(Plain-text document sources)
-------------------------

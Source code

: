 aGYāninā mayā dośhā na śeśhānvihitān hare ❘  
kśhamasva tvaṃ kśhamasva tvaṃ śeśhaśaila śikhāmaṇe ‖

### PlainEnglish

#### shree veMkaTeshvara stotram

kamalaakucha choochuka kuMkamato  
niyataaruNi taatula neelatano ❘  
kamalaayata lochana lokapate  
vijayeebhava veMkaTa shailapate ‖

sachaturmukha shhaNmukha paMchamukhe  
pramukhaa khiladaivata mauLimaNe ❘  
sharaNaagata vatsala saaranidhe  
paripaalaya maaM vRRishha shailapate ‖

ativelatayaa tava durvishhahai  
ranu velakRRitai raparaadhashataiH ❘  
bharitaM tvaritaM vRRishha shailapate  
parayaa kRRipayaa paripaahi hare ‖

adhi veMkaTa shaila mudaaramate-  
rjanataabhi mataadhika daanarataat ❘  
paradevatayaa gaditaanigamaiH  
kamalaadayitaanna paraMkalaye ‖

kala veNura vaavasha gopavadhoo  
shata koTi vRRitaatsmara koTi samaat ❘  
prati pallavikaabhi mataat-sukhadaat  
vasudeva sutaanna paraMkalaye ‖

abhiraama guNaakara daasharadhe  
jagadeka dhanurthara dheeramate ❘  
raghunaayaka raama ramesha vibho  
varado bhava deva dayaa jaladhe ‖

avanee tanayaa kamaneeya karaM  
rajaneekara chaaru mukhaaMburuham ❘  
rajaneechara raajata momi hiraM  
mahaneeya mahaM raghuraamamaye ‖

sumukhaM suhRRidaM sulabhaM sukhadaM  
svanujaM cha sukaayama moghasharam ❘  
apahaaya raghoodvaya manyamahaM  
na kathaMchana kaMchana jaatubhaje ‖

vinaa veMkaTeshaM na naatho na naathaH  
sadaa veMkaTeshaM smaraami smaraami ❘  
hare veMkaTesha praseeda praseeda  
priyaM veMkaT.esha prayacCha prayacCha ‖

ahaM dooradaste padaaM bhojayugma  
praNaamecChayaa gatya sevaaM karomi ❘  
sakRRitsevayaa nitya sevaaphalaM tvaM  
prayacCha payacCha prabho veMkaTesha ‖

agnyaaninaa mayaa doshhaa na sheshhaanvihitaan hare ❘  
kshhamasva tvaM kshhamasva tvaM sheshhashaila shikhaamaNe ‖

-------------------------

__ASSIGNMENT__:
All the records above need to be restated exactly, line by line.

__REPLY__:
Source code

: aGYāninā mayā dośhā na śeśhānvihitān hare ❘  
kśhamasva tvaṃ kśhamasva tvaṃ śeśhaśaila śikhāmaṇe ‖

### PlainEnglish

#### shree veMkaTeshvara stotram

kamalaakucha choochuka kuMkamato  
niyataaruNi taatula neelatano ❘  
kamalaayata lochana lokapate  
vijayeebhava veMkaTa shailapate ‖

sachaturmukha shhaNmukha paMchamukhe  
pramukhaa khiladaivata mauLimaNe ❘  
sharaNaagata vatsala saaranidhe  
paripaalaya maaM vRRishha shailapate ‖

ativelatayaa tava durvishhahai  
ranu velakRRitai raparaadhashataiH ❘  
bharitaM tvaritaM vRRishha shailapate  
parayaa kRRipayaa paripaahi hare ‖

adhi veMkaTa shaila mudaaramate-  
rjanataabhi mataadhika daanarataat ❘  
paradevatayaa gaditaanigamaiH  
kamalaadayitaanna paraMkalaye ‖

kala veNura vaavasha gopavadhoo  
shata koTi vRRitaatsmara koTi samaat ❘  
prati pallavikaabhi mataat-sukhadaat  
vasudeva sutaanna paraMkalaye ‖

abhiraama guNaakara daasharadhe  
jagadeka dhanurthara dheeramate ❘  
raghunaayaka raama ramesha vibho  
varado bhava deva dayaa jaladhe ‖

avanee tanayaa kamaneeya karaM  
rajaneekara chaaru mukhaaMburuham ❘  
rajaneechara raajata momi hiraM  
mahaneeya mahaM raghuraamamaye ‖

sumukhaM suhRRidaM sulabhaM sukhadaM  
svanujaM cha sukaayama moghasharam ❘  
apahaaya raghoodvaya manyamahaM  
na kathaMchana kaMchana jaatubhaje ‖

vinaa veMkaTeshaM na naatho na naathaH  
sadaa veMkaTeshaM smaraami smaraami ❘  
hare veMkaTesha praseeda praseeda  
priyaM veMkaT.esha prayacCha prayacCha ‖

ahaM dooradaste padaaM bhojayugma  
praNaamecChayaa gatya sevaaM karomi ❘  
sakRRitsevayaa nitya sevaaphalaM tvaM  
prayacCha payacCha prabho veMkaTesha ‖

agnyaaninaa mayaa doshhaa na sheshhaanvihitaan hare ❘  
kshhamasva tvaM kshhamasva tvaM sheshhashaila shikhaamaNe ‖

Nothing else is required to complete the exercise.